The blueness of the sky and the beauty of the day. So many accounts of Sept. 11, 2001, begin with the blueness and beauty of that New York City morning. It’s recalled as a prelude to the approachin­g horror, an ordinary but lovely remembranc­e of a time before terrorists cleaved history into “before 9/11” and “after 9/11.”

Memories of the beautiful blue of that Tuesday morning are cherished, because at 8:46 a.m. and 9:03 a.m. the sky would be the backdrop for the airplanes that brought down the twin towers of the World Trade Center. Combining the casualties — not the 19 terrorists — from the planes that crashed into the World Trade Center, the Pentagon and a field in Shanksvill­e, Pa., nearly 3,000 people were murdered in one of the darkest days in our nation’s history.

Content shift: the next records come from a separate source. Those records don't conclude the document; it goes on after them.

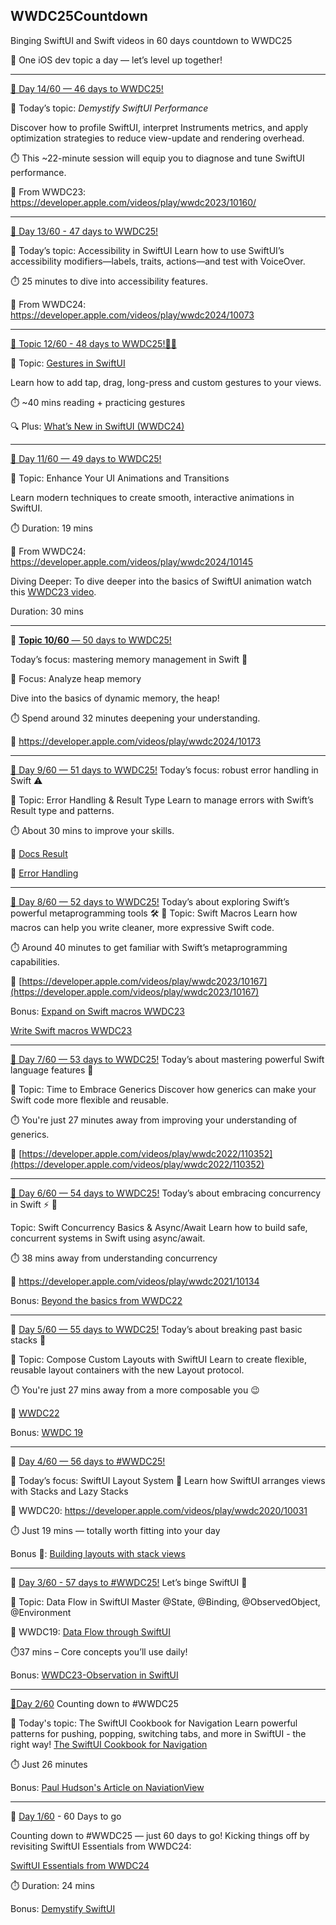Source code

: ## WWDC25Countdown


Binging SwiftUI and Swift videos in 60 days countdown to WWDC25

🏁 One iOS dev topic a day — let’s level up together!

---
[🚀 Day 14/60 — 46 days to WWDC25!](https://x.com/anu22mittal/status/1915308922917052470)

🎯 Today’s topic: _Demystify SwiftUI Performance_  

Discover how to profile SwiftUI, interpret Instruments metrics, and apply optimization strategies to reduce view-update and rendering overhead.

⏱️ This ~22-minute session will equip you to diagnose and tune SwiftUI performance.  

🎥 From WWDC23: https://developer.apple.com/videos/play/wwdc2023/10160/

***

[🚀 Day 13/60 - 47 days to WWDC25! ](https://x.com/anu22mittal/status/1915304258586694106)

🎯 Today’s topic: Accessibility in SwiftUI
Learn how to use SwiftUI’s accessibility modifiers—labels, traits, actions—and test with VoiceOver. 

⏱️ 25 minutes to dive into accessibility features. 

🎥 From WWDC24: https://developer.apple.com/videos/play/wwdc2024/10073 

***
[🚀 Topic 12/60 - 48 days to WWDC25!🤲✨](https://x.com/anu22mittal/status/1915302397947109408)

🎯 Topic: [Gestures in SwiftUI](https://developer.apple.com/documentation/swiftui/gestures )

Learn how to add tap, drag, long-press and custom gestures to your views.

⏱️ ~40 mins reading + practicing gestures

🔍 Plus: [What’s New in SwiftUI (WWDC24)](https://developer.apple.com/videos/play/wwdc2024/10144 )

***

[🚀 Day 11/60 — 49 days to WWDC25!](https://x.com/anu22mittal/status/1915295041133977770)

🎯 Topic: Enhance Your UI Animations and Transitions

Learn modern techniques to create smooth, interactive animations in SwiftUI.

⏱️ Duration: 19 mins

🎥 From WWDC24: https://developer.apple.com/videos/play/wwdc2024/10145 

Diving Deeper: To dive deeper into the basics of SwiftUI animation watch this [WWDC23 video](https://developer.apple.com/videos/play/wwdc2023/10156).

Duration: 30 mins

***


🚀 [**Topic 10/60** — 50 days to WWDC25!](https://x.com/anu22mittal/status/1914503506398187820)

Today’s focus: mastering memory management in Swift 🧠  

🎯 Focus: Analyze heap memory

Dive into the basics of dynamic memory, the heap!

⏱️ Spend around 32 minutes deepening your understanding.

🎥  https://developer.apple.com/videos/play/wwdc2024/10173

***

[🚀 Day 9/60 — 51 days to WWDC25!](https://x.com/anu22mittal/status/1913503151971532830)
Today’s focus: robust error handling in Swift ⚠️

🎯 Topic: Error Handling & Result Type
Learn to manage errors with Swift’s Result type and patterns.

⏱️ About 30 mins to improve your skills.

📖 [Docs Result](https://developer.apple.com/documentation/swift/result )

📖 [Error Handling](https://docs.swift.org/swift-book/documentation/the-swift-programming-language/errorhandling/)

***
[🚀 Day 8/60 — 52 days to WWDC25!](https://x.com/anu22mittal/status/1913093860340994321)
Today’s about exploring Swift’s powerful metaprogramming tools 🛠️
🎯 Topic: Swift Macros
Learn how macros can help you write cleaner, more expressive Swift code.

⏱️ Around 40 minutes to get familiar with Swift’s metaprogramming capabilities.

🎥 [https://developer.apple.com/videos/play/wwdc2023/10167](https://developer.apple.com/videos/play/wwdc2023/10167)

Bonus:
[Expand on Swift macros WWDC23](https://developer.apple.com/videos/play/wwdc2023/10167)

[Write Swift macros WWDC23](https://developer.apple.com/videos/play/wwdc2023/10166)

***

[🚀 Day 7/60 — 53 days to WWDC25!](https://x.com/anu22mittal/status/1912687456606122467)
Today’s about mastering powerful Swift language features 🧩

🎯 Topic: Time to Embrace Generics
Discover how generics can make your Swift code more flexible and reusable.

⏱️ You're just 27 minutes away from improving your understanding of generics.

🎥 [https://developer.apple.com/videos/play/wwdc2022/110352](https://developer.apple.com/videos/play/wwdc2022/110352) 

***

[🚀 Day 6/60 — 54 days to WWDC25!](https://x.com/anu22mittal/status/1912392376368394467)
Today’s about embracing concurrency in Swift ⚡️ 🎯 

Topic: Swift Concurrency Basics & Async/Await Learn how to build safe, concurrent systems in Swift using async/await.

⏱️ 38 mins away from understanding concurrency 

🎥 https://developer.apple.com/videos/play/wwdc2021/10134

Bonus: [Beyond the basics from WWDC22](https://developer.apple.com/videos/play/wwdc2023/10170)

***

🚀 [Day 5/60 — 55 days to WWDC25!](https://x.com/anu22mittal/status/1912180731662709203)
Today’s about breaking past basic stacks 🧱 

🎯 Topic: Compose Custom Layouts with SwiftUI
Learn to create flexible, reusable layout containers with the new Layout protocol. 

⏱️ You're just 27 mins away from a more composable you 😉

🎥 [WWDC22](https://developer.apple.com/videos/play/wwdc2022/10056)

Bonus: [WWDC 19](https://developer.apple.com/videos/play/wwdc2019/237)

***
🚀 [Day 4/60 — 56 days to #WWDC25!](https://x.com/anu22mittal/status/1911980821956989285)

🎯 Today’s focus: SwiftUI Layout System 📐
Learn how SwiftUI arranges views with Stacks and Lazy Stacks

🎥 WWDC20: https://developer.apple.com/videos/play/wwdc2020/10031

⏱️ Just 19 mins — totally worth fitting into your day

Bonus 📖: [Building layouts with stack views](https://developer.apple.com/documentation/swiftui/building-layouts-with-stack-views)
***


🚀 [Day 3/60 - 57 days to #WWDC25!](https://x.com/anu22mittal/status/1911567786947870967)
Let’s binge SwiftUI 🔄

🎯 Topic: Data Flow in SwiftUI
Master @State, @Binding, @ObservedObject, @Environment

🎥 WWDC19: [Data Flow through SwiftUI](https://developer.apple.com/videos/play/wwdc2019/226)

⏱️37 mins – Core concepts you’ll use daily!

Bonus: [WWDC23-Observation in SwiftUI](https://developer.apple.com/videos/play/wwdc2023/10149)

***



[🚀Day 2/60](https://x.com/anu22mittal/status/1911235920592085099) 
Counting down to #WWDC25 

🎯 Today's topic: The SwiftUI Cookbook for Navigation
Learn powerful patterns for pushing, popping, switching tabs, and more in SwiftUI - the right way! 
[The SwiftUI Cookbook for Navigation](https://developer.apple.com/videos/play/wwdc2022/10054)

⏱️ Just 26 minutes

Bonus: [Paul Hudson's Article on NaviationView](https://www.hackingwithswift.com/articles/216/complete-guide-to-navigationview-in-swiftui)


***

🚀 [Day 1/60](https://x.com/anu22mittal/status/1910904369266274647) - 60 Days to go

Counting down to #WWDC25 — just 60 days to go!
Kicking things off by revisiting SwiftUI Essentials from WWDC24:

[SwiftUI Essentials from WWDC24](https://developer.apple.com/videos/play/wwdc2024/10150)

⏱️ Duration: 24 mins



Bonus: [Demystify SwiftUI](https://developer.apple.com/videos/play/wwdc2021/10022)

When Billy Forney III recounts his escape from the 85th floor of the north tower, he begins by saying, “It was a beautiful Tuesday morning after ‘Monday Night Football.’ A beautiful blue sky.”

Forney, from Houston, was 27 and had moved to New York with his wife at the beginning of the year. He worked as an assistant options trader for SMW Trading. He was at his desk at 8:46 a.m. when he heard a “horrific explosion.”

“The building was swaying significan­tly, like a roller coaster,” says Forney.

He opened the door to a dark hallway.

“I remember seeing this thing and thinking it was a creature,” he says. “It was smoke crawling towards me.”

Forney says that colleagues who’d lived through the 1993 bombing of the World Trade Center remembered the dark stairwells and wanted to wait for help, but the younger ones like himself said, “We’re getting the (expletive) out!”

With the help of firefighte­rs they met on their way down the stairwell, they did get out.

Twenty years later, where the towers once stood, sits the National September 11 Memorial & Museum. Covering most of the central wall of the museum is a homage to the blue sky.

“Trying to Remember the Color of the Sky on That September Morning” is the creation of artist Spencer Finch and is made up of 2,983 individual squares of Fabriano Italian paper. The squares represent each person killed in the 9/11 attacks and the 1993 bombing, and each square is hand-painted a different shade of blue.

On the wall is an inscriptio­n whose 15-inch letters were forged from the steel of the twin towers. It’s from Virgil’s “Aeneid”: “No day shall erase you from the memory of time.”

‘Where were you?’

There are tragedies that stop time for a nation or the world. Tragedies that will never be erased from the memory of all who experience­d them. These are the “Where were you when?” events.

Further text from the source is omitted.